Source records
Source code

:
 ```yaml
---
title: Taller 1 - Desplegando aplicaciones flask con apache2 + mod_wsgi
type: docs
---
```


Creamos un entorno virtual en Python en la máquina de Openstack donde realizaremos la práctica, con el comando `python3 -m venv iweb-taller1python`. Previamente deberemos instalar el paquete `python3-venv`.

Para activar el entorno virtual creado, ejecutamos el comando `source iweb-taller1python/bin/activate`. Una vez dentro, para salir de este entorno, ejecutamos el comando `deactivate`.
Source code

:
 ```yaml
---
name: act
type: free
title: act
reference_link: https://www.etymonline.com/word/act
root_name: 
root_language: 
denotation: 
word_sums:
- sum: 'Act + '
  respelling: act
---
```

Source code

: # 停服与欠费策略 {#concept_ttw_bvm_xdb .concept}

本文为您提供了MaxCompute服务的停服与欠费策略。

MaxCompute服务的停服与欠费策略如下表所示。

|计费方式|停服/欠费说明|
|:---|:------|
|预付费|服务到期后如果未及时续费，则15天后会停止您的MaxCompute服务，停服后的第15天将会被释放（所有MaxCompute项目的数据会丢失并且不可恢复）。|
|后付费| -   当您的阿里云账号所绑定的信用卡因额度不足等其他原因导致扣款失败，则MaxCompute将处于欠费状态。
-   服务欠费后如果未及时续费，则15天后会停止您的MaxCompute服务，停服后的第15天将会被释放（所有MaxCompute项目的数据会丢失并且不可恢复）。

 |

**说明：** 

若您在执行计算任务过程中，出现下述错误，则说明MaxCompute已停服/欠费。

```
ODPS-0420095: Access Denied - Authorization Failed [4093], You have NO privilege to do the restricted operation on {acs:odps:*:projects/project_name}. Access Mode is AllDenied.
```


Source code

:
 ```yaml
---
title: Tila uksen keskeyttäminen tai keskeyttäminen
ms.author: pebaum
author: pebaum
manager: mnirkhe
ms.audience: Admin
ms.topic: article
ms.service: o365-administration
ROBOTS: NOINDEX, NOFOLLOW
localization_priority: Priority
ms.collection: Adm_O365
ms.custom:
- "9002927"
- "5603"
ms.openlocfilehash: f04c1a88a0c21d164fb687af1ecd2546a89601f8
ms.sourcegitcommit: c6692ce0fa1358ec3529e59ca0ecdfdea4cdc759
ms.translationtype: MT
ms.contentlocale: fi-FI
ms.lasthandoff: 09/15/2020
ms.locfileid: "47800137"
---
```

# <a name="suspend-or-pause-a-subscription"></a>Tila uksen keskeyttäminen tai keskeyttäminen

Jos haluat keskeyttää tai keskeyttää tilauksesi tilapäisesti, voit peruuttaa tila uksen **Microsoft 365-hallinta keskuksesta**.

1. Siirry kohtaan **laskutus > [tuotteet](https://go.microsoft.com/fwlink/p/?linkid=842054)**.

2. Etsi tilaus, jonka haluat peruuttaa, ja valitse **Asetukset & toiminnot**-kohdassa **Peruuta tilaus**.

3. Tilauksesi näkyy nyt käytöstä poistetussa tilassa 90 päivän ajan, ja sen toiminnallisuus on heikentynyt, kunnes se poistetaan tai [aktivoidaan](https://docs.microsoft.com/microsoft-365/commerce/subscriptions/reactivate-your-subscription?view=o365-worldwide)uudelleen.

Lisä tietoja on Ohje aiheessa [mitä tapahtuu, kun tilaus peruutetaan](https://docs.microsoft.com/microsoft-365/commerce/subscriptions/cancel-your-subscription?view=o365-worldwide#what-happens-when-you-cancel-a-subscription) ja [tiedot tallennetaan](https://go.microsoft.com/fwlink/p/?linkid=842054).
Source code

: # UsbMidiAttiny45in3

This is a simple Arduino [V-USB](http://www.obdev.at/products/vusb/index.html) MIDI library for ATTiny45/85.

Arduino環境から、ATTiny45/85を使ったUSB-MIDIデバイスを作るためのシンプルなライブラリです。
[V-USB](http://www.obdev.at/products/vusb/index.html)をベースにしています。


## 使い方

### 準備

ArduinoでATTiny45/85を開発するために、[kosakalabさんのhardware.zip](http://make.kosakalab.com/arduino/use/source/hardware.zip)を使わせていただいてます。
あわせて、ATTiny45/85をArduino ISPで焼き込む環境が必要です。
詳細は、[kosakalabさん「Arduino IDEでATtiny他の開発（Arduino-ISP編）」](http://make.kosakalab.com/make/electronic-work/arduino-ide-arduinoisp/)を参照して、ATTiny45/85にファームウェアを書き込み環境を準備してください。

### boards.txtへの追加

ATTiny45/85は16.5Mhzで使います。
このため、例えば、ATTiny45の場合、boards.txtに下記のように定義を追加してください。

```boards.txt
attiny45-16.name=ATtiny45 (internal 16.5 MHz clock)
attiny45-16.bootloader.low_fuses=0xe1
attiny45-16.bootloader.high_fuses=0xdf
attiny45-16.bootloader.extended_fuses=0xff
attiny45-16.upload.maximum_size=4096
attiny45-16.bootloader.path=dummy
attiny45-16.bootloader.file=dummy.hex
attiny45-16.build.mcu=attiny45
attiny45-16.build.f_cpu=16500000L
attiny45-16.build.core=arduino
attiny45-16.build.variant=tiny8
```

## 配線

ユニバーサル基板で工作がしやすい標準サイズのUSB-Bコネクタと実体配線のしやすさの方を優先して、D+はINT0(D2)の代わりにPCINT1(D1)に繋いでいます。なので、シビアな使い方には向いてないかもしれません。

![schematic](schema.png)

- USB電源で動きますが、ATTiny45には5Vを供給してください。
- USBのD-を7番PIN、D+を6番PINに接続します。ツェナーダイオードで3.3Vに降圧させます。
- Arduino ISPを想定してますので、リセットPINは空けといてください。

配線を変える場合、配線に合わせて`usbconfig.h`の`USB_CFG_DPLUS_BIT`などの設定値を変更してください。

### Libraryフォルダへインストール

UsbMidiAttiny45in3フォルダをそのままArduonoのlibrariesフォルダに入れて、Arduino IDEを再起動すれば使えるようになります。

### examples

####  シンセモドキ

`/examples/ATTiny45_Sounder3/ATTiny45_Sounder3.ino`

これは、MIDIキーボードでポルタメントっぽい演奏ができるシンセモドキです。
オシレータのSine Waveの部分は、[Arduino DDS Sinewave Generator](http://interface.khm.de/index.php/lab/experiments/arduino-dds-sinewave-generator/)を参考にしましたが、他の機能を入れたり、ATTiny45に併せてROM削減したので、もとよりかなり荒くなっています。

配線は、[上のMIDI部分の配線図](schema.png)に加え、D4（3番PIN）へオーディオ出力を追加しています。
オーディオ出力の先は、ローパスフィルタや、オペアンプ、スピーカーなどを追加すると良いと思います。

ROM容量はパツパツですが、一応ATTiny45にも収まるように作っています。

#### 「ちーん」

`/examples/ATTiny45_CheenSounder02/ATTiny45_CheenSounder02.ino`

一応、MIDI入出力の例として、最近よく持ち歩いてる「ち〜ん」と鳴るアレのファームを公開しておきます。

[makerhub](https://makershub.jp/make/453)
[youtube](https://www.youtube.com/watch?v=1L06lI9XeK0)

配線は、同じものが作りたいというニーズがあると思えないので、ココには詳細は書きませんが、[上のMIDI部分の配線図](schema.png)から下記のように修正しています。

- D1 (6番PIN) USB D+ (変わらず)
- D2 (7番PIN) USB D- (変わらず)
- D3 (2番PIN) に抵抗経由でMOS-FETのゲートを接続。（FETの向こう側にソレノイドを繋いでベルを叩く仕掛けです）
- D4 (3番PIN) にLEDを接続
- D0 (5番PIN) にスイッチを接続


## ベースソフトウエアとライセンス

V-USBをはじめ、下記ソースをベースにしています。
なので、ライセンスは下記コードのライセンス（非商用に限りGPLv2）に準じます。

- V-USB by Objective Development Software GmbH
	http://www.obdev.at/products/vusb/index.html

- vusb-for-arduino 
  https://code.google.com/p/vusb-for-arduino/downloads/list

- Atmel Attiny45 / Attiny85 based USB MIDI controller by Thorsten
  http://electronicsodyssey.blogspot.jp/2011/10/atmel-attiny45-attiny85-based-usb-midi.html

WHAT TO WORK ON
Return all lines above that mention the word "vusb".

EXERCISE OUTPUT
This is a simple Arduino [V-USB](http://www.obdev.at/products/vusb/index.html) MIDI library for ATTiny45/85.
[V-USB](http://www.obdev.at/products/vusb/index.html)をベースにしています。
	http://www.obdev.at/products/vusb/index.html
- vusb-for-arduino 
  https://code.google.com/p/vusb-for-arduino/downloads/list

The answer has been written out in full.